___ Excerpted records ___
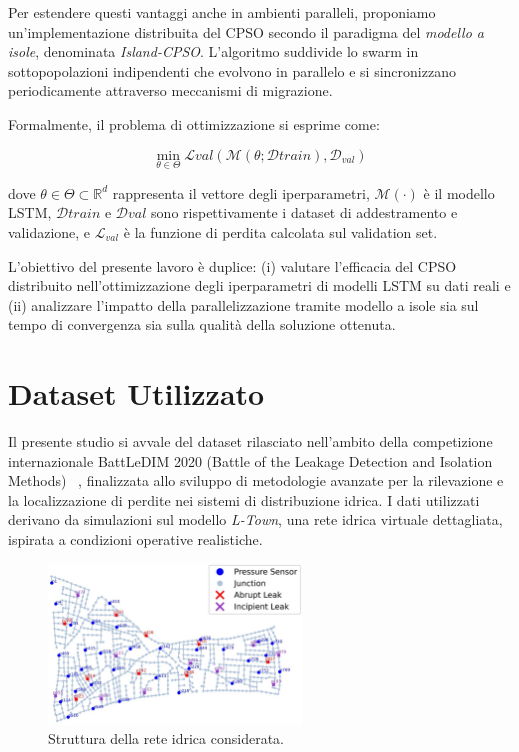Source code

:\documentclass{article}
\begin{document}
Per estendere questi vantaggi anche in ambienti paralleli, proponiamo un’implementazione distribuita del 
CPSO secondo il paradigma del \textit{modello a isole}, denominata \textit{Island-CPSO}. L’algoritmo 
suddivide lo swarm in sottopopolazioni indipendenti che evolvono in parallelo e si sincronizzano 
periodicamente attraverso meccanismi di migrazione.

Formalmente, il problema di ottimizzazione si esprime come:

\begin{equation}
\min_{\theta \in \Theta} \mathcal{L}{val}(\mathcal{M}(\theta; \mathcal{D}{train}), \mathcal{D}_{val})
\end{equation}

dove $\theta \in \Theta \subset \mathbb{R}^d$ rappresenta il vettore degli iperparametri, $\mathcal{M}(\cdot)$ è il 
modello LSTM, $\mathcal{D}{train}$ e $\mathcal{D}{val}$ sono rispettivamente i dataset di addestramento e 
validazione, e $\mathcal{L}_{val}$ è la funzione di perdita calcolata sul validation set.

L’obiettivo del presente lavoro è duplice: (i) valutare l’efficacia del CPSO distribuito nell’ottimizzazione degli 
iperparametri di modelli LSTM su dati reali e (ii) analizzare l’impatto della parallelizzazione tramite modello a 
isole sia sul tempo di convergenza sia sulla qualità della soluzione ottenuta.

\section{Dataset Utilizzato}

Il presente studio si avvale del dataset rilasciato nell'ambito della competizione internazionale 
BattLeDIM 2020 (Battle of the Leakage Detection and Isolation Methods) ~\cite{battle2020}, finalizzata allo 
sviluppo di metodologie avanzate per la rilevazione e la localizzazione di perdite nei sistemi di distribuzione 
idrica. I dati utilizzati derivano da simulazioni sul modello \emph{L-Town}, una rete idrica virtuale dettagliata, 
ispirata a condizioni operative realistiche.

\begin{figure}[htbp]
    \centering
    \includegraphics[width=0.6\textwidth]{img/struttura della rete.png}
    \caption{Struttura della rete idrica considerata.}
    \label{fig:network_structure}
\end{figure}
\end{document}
___
§ What is needed: Taking the entries above, write out exactly the lines starting with the line containing "iperparametri di modelli" and going on through the line containing "idrica. I dati", both included, and nothing else.

§ Task output:
iperparametri di modelli LSTM su dati reali e (ii) analizzare l’impatto della parallelizzazione tramite modello a 
isole sia sul tempo di convergenza sia sulla qualità della soluzione ottenuta.

\section{Dataset Utilizzato}

Il presente studio si avvale del dataset rilasciato nell'ambito della competizione internazionale 
BattLeDIM 2020 (Battle of the Leakage Detection and Isolation Methods) ~\cite{battle2020}, finalizzata allo 
sviluppo di metodologie avanzate per la rilevazione e la localizzazione di perdite nei sistemi di distribuzione 
idrica. I dati utilizzati derivano da simulazioni sul modello \emph{L-Town}, una rete idrica virtuale dettagliata, 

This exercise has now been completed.